Domestic equity markets experienced a sell-off during October due to concerns about higher interest rates. However, corporate fundamentals remained strong, with many S&P 500 companies beating earnings expectations. Developed non-U.S. equities also declined, particularly in Europe and Japan, but there was optimism about cooling inflation. Emerging markets equities faced headwinds, especially in China, due to concerns about the property sector, economic recovery, and geopolitical risks. In fixed income, Treasury yields rose, and credit spreads widened. Real assets, including oil and natural gas, experienced price fluctuations. The clean energy sector saw poor performance. U.S. REITs declined, and infrastructure was negatively impacted by higher rates.

Equities

Domestic markets sold off for the third consecutive month as higher interest rates stoked fears of a hard economic landing.  The S&P 500 fell 2.1% for the month; by late October, it had entered correction territory.  Small cap  stocks, as measured by the  Russell 2000 Index, posted an even larger decline than their mid-cap and large-cap counterparts, falling 6.8% for the month.
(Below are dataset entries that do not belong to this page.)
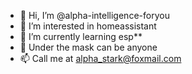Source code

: - 👋 Hi, I’m @alpha-intelligence-foryou
- 👀 I’m interested in homeassistant
- 🌱 I’m currently learning esp**
- 💞️ Under the mask can be anyone
- 📫 Call me at alpha_stark@foxmail.com

<!---
alpha-intelligence-foryou/alpha-intelligence-foryou is a ✨ special ✨ repository because its `README.md` (this file) appears on your GitHub profile.
You can click the Preview link to take a look at your changes.
--->
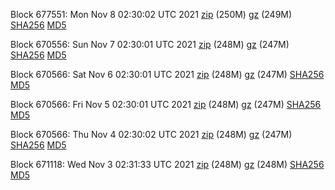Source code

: Block 677551: Mon Nov  8 02:30:02 UTC 2021 [zip](https://files.01coin.io/mainnet/2021-11-08/bootstrap.dat.zip) (250M) [gz](https://files.01coin.io/mainnet/2021-11-08/bootstrap.dat.tar.gz) (249M) [SHA256](https://files.01coin.io/mainnet/2021-11-08/sha256.txt) [MD5](https://files.01coin.io/mainnet/2021-11-08/md5.txt)

Block 670556: Sun Nov  7 02:30:01 UTC 2021 [zip](https://files.01coin.io/mainnet/2021-11-07/bootstrap.dat.zip) (248M) [gz](https://files.01coin.io/mainnet/2021-11-07/bootstrap.dat.tar.gz) (247M) [SHA256](https://files.01coin.io/mainnet/2021-11-07/sha256.txt) [MD5](https://files.01coin.io/mainnet/2021-11-07/md5.txt)

Block 670566: Sat Nov  6 02:30:01 UTC 2021 [zip](https://files.01coin.io/mainnet/2021-11-06/bootstrap.dat.zip) (248M) [gz](https://files.01coin.io/mainnet/2021-11-06/bootstrap.dat.tar.gz) (247M) [SHA256](https://files.01coin.io/mainnet/2021-11-06/sha256.txt) [MD5](https://files.01coin.io/mainnet/2021-11-06/md5.txt)

Block 670566: Fri Nov  5 02:30:01 UTC 2021 [zip](https://files.01coin.io/mainnet/2021-11-05/bootstrap.dat.zip) (248M) [gz](https://files.01coin.io/mainnet/2021-11-05/bootstrap.dat.tar.gz) (247M) [SHA256](https://files.01coin.io/mainnet/2021-11-05/sha256.txt) [MD5](https://files.01coin.io/mainnet/2021-11-05/md5.txt)

Block 670566: Thu Nov  4 02:30:02 UTC 2021 [zip](https://files.01coin.io/mainnet/2021-11-04/bootstrap.dat.zip) (248M) [gz](https://files.01coin.io/mainnet/2021-11-04/bootstrap.dat.tar.gz) (247M) [SHA256](https://files.01coin.io/mainnet/2021-11-04/sha256.txt) [MD5](https://files.01coin.io/mainnet/2021-11-04/md5.txt)

Block 671118: Wed Nov  3 02:31:33 UTC 2021 [zip](https://files.01coin.io/mainnet/2021-11-03/bootstrap.dat.zip) (248M) [gz](https://files.01coin.io/mainnet/2021-11-03/bootstrap.dat.tar.gz) (248M) [SHA256](https://files.01coin.io/mainnet/2021-11-03/sha256.txt) [MD5](https://files.01coin.io/mainnet/2021-11-03/md5.txt)
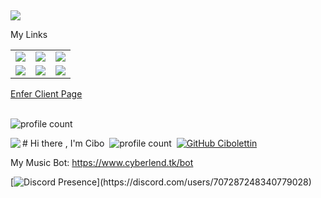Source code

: ## 
 ![](https://img.shields.io/badge/Cyber%20Security-Consultant%20%2F%20Trainer%20%2F%20Engineer%20%2F%20Architect%20%2F%20Developer-blue)


<table class="center">
<tr> 
          My Links
 </tr>
<tr>
  <td><a href="https://github.com/Nerfinitium">
<img src="https://img.shields.io/badge/YouTube-FF0000?style=for-the-badge&logo=youtube&logoColor=white">
</a> 

<td><a href="https://github.com/Nerfinitium">
<img src="https://img.shields.io/badge/Twitch-9146FF?style=for-the-badge&logo=twitch&logoColor=white">
</a>

<td><a href="https://discord.com/channels/707287248340779028">
<img src="https://img.shields.io/badge/Discord-7289DA?style=for-the-badge&logo=discord&logoColor=white">
  </a></tr>

<tr>
<td><a href="https://github.com/Nerfinitium">
<img src="https://img.shields.io/badge/GitHub-100000?style=for-the-badge&logo=github&logoColor=white">
  </a>

<td><a href="https://github.com/Nerfinitium/">
<img src="https://img.shields.io/badge/LinkedIn-0077B5?style=for-the-badge&logo=linkedin&logoColor=white">
</a> 

<td><a href="https://github.com/Nerfinitium">
<img src="https://img.shields.io/badge/Gmail-D14836?style=for-the-badge&logo=gmail&logoColor=white">
</a>
</tr>
</table>
<a href="https://enferclient.net"> Enfer Client Page </a>
<br></br>


 ![profile count](https://komarev.com/ghpvc/?username=Nerfininitium&color=8b72ff)&nbsp; 


<img align="left" src="https://github-readme-stats.vercel.app/api?username=Nerfinitium&theme=blue-green"> 




# Hi there , I'm Cibo  
 ![profile count](https://komarev.com/ghpvc/?username=Cibolettin&color=8b72ff)&nbsp; 
 [![GitHub Cibolettin](https://img.shields.io/github/followers/Cibolettin?label=follow&style=social)](https://github.com/Cibolettin)&nbsp; 
  
 My Music Bot: https://www.cyberlend.tk/bot 
  
 [![Discord Presence](https://lanyard-profile-readme.vercel.app/api/707287248340779028?theme=light&bg=809ecf&animated=false&hideDiscrim=true&borderRadius=30px&idleMessage=Probably%20doing%20something%20else...)](https://discord.com/users/707287248340779028)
The October equity market drawdown was broad-based as utilities (+0.8%)—one of the more defensive sectors—was the only sector to finish the month in positive territory.
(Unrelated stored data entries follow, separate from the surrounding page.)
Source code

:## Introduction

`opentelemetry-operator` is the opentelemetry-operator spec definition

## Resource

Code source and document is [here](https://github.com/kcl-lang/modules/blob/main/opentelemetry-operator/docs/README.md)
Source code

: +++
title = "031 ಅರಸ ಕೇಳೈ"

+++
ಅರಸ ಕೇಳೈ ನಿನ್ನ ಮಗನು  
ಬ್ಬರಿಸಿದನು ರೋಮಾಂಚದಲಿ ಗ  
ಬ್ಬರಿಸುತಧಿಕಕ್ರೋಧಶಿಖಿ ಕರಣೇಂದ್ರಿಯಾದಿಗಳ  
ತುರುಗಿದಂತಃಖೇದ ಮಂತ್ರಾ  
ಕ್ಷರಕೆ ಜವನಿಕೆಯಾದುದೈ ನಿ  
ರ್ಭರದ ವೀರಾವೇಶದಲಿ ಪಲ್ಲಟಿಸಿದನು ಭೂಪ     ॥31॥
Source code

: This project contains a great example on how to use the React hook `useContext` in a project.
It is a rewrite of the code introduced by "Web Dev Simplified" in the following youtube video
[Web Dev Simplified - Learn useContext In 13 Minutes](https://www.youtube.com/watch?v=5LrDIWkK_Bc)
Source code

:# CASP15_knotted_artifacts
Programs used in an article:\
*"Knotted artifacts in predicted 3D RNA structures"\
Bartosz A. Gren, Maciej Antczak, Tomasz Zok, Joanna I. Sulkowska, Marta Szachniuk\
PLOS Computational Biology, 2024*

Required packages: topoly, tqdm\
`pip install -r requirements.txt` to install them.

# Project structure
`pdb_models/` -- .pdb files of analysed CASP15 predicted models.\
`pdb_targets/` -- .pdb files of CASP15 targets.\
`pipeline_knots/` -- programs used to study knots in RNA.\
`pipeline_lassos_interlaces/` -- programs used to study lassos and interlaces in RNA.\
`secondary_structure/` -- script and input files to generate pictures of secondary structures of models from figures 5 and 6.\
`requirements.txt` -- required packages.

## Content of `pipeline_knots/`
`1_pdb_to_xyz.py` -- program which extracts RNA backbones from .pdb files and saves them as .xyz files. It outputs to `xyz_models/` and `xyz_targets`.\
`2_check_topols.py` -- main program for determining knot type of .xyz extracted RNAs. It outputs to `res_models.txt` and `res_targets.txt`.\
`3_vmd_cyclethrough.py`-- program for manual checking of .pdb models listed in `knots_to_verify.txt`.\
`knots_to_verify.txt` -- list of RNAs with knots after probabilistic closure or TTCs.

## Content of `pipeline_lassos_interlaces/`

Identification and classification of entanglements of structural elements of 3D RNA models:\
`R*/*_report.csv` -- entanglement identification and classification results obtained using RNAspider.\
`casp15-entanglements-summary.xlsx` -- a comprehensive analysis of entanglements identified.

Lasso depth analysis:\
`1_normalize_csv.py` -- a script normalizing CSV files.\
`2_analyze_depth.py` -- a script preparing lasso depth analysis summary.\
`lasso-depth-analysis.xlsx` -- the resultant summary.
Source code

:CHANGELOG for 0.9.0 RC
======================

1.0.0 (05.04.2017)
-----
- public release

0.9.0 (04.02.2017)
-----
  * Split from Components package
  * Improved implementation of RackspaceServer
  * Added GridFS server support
Despite weak investor sentiment, corporate fundamentals continued to improve.  Over 80% of the S&P 500 constituents with reported earnings beat consensus expectations, putting the Index on track to generate positive year-over-year earnings growth.  At the month-end, the S&P 500 traded at a 17.3x forward multiple, slightly below its 10-year average of 17.5x.
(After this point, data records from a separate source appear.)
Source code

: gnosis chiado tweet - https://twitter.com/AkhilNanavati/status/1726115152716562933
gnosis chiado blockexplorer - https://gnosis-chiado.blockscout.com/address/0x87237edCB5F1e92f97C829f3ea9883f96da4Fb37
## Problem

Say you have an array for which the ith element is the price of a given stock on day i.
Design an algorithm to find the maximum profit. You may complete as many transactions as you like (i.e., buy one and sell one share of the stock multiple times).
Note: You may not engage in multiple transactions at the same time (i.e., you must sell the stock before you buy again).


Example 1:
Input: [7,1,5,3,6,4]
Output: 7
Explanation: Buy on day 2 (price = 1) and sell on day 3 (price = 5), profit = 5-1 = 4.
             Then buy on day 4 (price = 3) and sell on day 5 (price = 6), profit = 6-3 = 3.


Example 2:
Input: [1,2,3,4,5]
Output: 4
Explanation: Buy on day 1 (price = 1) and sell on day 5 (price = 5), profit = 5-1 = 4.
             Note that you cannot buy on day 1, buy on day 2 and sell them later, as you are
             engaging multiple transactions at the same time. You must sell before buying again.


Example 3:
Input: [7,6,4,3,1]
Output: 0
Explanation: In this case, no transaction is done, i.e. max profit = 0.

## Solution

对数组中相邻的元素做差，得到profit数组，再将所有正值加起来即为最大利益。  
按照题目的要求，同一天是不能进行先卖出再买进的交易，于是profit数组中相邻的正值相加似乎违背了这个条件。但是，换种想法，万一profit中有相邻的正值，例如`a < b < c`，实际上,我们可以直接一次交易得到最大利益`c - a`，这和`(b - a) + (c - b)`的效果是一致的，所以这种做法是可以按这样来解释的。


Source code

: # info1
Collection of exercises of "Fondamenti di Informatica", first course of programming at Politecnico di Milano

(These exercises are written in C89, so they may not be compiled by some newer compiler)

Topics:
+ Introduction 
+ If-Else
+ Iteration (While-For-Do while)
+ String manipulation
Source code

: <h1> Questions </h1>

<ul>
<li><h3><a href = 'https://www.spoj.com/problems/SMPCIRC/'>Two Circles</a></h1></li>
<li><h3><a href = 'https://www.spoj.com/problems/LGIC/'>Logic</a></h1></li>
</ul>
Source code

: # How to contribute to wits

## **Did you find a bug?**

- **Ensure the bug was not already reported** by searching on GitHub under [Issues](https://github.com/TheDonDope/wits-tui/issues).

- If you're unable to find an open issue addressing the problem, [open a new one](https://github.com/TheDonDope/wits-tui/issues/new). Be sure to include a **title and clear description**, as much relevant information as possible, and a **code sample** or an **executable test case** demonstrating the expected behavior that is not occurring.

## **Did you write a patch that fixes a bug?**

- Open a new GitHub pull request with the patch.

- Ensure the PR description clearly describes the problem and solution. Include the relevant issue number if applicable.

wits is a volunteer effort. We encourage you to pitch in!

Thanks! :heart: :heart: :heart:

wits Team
Developed non-U.S. equities declined 4.1%, with weakness widespread across regions.  In Europe (−3.7%), the Eurozone economy remained stagnant with further weakness in business and manufacturing activity during the month.  However, there was optimism around cooling inflation, which hit a two-year low.  Japan (−4.5%) improved toward the end of the month after the Bank of Japan (BOJ) said it would allow more flexibility in its yield curve control policy.  The yen (−1.5%) remained weak relative to the USD, which factored into the BOJ’s decision.  Currency movements on the whole were a headwind as the MSCI EAFE Index was roughly 70 bps higher in local terms.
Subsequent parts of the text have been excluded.